Look through the lines below; wherever the word "https" appears, copy that line.
===== SOURCE MATERIAL
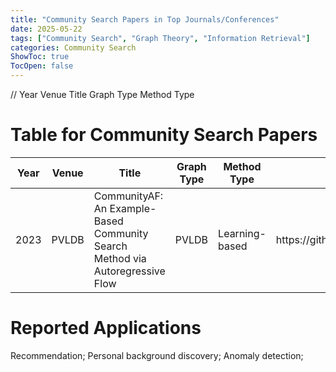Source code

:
 ```yaml
---
title: "Community Search Papers in Top Journals/Conferences"
date: 2025-05-22
tags: ["Community Search", "Graph Theory", "Information Retrieval"]
categories: Community Search
ShowToc: true
TocOpen: false
---
```



// Year  Venue  Title  Graph Type   Method Type 

# Table for Community Search Papers

<table id="CS" class="display">
  <thead>
    <tr>
      <th>Year</th>
      <th>Venue</th>
      <th>Title</th>
      <th>Graph Type</th>
      <th>Method Type</th>
      <th>Codebase</th>
    </tr>
  </thead>
  <tbody>
    <tr><td>2023</td><td>PVLDB</td><td>CommunityAF: An Example-Based Community Search Method via Autoregressive Flow</td><td>PVLDB</td><td>Learning-based</td><td>https://github.com/JiazunChen/CommunityAF</td></tr>
    <!-- <tr><td>Bob</td><td>25</td></tr> -->
  </tbody>
</table>

<link rel="stylesheet" type="text/css" href="https://cdn.datatables.net/1.13.6/css/jquery.dataTables.css">
<script src="https://code.jquery.com/jquery-3.5.1.js"></script>
<script src="https://cdn.datatables.net/1.13.6/js/jquery.dataTables.js"></script>
<script>
$(document).ready(function () {
    $('#CS').DataTable();
});
</script>


# Reported Applications
Recommendation; Personal background discovery; Anomaly detection;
==========
> **EXERCISE OUTPUT**:
    <tr><td>2023</td><td>PVLDB</td><td>CommunityAF: An Example-Based Community Search Method via Autoregressive Flow</td><td>PVLDB</td><td>Learning-based</td><td>https://github.com/JiazunChen/CommunityAF</td></tr>
<link rel="stylesheet" type="text/css" href="https://cdn.datatables.net/1.13.6/css/jquery.dataTables.css">
<script src="https://code.jquery.com/jquery-3.5.1.js"></script>
<script src="https://cdn.datatables.net/1.13.6/js/jquery.dataTables.js"></script>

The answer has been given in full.